I also think the system will break-down — I brought the previous example up because it or similar seems like a real possibility to me. Even now, many countries ignore some of the crazier stuff like gene patents, and if we see borders go up again in the world due to nationalism (or similar), these sorts of ridiculously complicated agreements are likely to be the first to go.

John walker
7 years ago
Reply to  conrad

(Roughly speaking)
Copyright in England grew out of a 16 c to 17c system of licensing , for censorship reasons I.e. for the purpose of prohibiting the publication of undesirable books etc.
That system lead to the establishment of a group( guild) of publishers that , by about 1670, had an effective monopoly over publishing. It was a situation that was very unpopular with just about everybody (apart from from those publishers.)
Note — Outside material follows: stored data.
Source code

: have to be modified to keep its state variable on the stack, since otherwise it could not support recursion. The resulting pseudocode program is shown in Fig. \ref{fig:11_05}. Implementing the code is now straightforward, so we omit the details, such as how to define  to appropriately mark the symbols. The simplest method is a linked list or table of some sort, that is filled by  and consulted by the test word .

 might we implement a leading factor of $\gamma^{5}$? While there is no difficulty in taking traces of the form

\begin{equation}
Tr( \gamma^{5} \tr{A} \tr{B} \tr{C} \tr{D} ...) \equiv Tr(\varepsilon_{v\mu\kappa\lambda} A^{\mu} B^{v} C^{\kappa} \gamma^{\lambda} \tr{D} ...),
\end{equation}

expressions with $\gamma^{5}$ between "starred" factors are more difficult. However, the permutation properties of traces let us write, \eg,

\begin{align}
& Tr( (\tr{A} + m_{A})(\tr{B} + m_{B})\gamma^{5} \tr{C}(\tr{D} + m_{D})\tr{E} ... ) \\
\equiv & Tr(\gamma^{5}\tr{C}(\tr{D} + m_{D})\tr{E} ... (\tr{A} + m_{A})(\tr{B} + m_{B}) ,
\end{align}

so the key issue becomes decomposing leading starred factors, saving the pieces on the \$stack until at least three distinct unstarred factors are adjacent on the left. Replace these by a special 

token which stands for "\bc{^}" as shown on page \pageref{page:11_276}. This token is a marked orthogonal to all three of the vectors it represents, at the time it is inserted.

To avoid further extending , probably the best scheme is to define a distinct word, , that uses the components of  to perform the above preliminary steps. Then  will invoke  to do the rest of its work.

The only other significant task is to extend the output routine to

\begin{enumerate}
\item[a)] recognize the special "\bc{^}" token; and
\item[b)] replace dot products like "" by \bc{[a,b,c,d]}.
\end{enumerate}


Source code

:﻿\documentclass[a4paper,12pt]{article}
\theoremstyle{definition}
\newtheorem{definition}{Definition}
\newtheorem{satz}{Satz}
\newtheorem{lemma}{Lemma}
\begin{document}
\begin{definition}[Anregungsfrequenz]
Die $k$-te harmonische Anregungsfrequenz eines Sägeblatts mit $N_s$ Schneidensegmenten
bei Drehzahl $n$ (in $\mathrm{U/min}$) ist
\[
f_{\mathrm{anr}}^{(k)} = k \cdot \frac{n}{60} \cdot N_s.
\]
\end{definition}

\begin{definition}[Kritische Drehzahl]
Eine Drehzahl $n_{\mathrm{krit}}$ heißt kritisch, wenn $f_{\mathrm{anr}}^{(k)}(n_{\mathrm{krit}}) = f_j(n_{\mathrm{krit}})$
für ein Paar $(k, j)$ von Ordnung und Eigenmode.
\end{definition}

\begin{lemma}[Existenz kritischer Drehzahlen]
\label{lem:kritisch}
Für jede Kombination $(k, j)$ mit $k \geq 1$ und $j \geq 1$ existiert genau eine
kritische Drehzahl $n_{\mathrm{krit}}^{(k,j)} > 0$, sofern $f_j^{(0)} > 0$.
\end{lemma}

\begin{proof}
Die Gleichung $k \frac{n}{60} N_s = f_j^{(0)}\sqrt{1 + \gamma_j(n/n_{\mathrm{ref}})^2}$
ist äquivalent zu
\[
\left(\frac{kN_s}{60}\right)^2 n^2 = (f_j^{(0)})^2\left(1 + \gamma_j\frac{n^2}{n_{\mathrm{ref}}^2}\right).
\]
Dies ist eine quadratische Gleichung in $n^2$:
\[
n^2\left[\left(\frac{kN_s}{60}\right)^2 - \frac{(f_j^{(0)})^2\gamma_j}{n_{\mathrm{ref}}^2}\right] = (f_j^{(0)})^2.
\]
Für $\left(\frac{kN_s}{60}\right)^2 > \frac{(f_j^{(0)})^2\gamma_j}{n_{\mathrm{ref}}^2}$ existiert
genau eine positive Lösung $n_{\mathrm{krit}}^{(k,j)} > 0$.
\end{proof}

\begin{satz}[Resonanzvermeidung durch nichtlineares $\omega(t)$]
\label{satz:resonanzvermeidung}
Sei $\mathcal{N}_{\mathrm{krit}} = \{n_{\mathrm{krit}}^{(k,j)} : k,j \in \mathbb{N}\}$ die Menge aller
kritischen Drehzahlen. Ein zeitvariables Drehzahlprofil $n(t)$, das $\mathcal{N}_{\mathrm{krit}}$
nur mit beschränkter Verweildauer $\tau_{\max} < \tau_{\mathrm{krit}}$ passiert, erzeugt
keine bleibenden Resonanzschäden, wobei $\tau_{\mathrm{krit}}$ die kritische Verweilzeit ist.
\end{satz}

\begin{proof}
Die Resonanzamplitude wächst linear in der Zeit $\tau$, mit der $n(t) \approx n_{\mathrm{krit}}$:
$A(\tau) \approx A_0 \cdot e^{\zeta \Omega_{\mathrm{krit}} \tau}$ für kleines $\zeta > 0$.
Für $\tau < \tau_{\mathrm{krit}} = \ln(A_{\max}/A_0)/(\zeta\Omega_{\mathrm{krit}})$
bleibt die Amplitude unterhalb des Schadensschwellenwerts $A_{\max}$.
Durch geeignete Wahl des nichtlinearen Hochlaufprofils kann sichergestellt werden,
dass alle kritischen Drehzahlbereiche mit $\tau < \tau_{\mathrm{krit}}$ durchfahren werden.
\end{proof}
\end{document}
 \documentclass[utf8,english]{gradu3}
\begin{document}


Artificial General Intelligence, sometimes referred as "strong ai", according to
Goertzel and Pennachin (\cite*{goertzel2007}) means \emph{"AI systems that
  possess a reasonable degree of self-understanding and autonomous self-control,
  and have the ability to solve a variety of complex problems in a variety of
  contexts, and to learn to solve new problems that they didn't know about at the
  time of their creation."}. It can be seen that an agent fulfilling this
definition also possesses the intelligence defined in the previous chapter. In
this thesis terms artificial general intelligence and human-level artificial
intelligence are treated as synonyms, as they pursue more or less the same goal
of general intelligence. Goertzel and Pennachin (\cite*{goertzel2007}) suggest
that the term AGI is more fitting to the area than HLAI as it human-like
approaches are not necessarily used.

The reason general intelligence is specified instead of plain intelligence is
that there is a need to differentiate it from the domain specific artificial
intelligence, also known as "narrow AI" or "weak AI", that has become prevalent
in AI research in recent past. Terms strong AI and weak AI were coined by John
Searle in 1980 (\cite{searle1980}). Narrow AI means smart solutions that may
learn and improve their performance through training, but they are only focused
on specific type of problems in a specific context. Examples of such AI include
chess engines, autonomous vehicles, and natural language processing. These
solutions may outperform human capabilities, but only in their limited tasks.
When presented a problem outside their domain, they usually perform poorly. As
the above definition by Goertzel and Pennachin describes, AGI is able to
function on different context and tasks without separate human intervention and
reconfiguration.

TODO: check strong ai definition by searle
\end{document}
In about 1695 the original act that had created the situation was rescinded – the predictable chaos ensured.
Authors such as Swift and Defoe who by that time had much greater social standing , than authors had had back in 1660, were prominent in calls for the establishment of ‘a right of the author over printing copies’.
Result was the 1709 Queen Anne act :

“Whereas Printers, Booksellers, and other Persons, have of late frequently taken the Liberty of Printing, Reprinting, and Publishing, or causing to be Printed, Reprinted, and Published Books, and other Writings, without the Consent of the Authors or Proprietors of such Books and Writings, to their very great Detriment, and too often to the Ruin of them and their Families: For Preventing therefore such Practices for the future, and for the Encouragement of Learned Men to Compose and Write useful Books; May it please Your Majesty, that it may be Enacted … ”
The term was for ” one and twenty years” the publishers at the time ( and ever since wanted it to be in perpetuity ).

R. N. England
R. N. England
7 years ago
Reply to  conrad

When Florey and his team became certain of the effectiveness of penicillin, they turned to America to mass produce the stuff, because they could do it in big quantities cheaply. The Americans then were like the Chinese now. Florey and his team didn’t in any way consider themselves to be ripped off. The notion that they should have been able to make a fortune out of their discovery was alien to them. It is an invention that has entered our culture (I would say polluted it) since then.

conrad
conrad
7 years ago
Reply to  R. N. England

If you read the history of Howard Florey, you will find out that discovery almost wasn’t made because he couldn’t get grant money for it and he had to waste endless amounts of his time writing grant applications to try and get the money. So we are actually very lucky Florey was so determined, and we find out the more things change the more they stay the same.

Peter WARWICK
Peter WARWICK
7 years ago
Reply to  R. N. England

RN, are you suggesting that WiFi should not have been patented by the CSIRO ?

R. N. England
R. N. England
7 years ago
Reply to  Peter WARWICK

Yes. Research should be payed for by the taxpayer. It’s useful outcomes are a public good and the extent to which it is funded depends on the public spirit of the population. Public spirit needs to be effectively promoted. In the age of bourgeois fundamentalism the opposite has happened.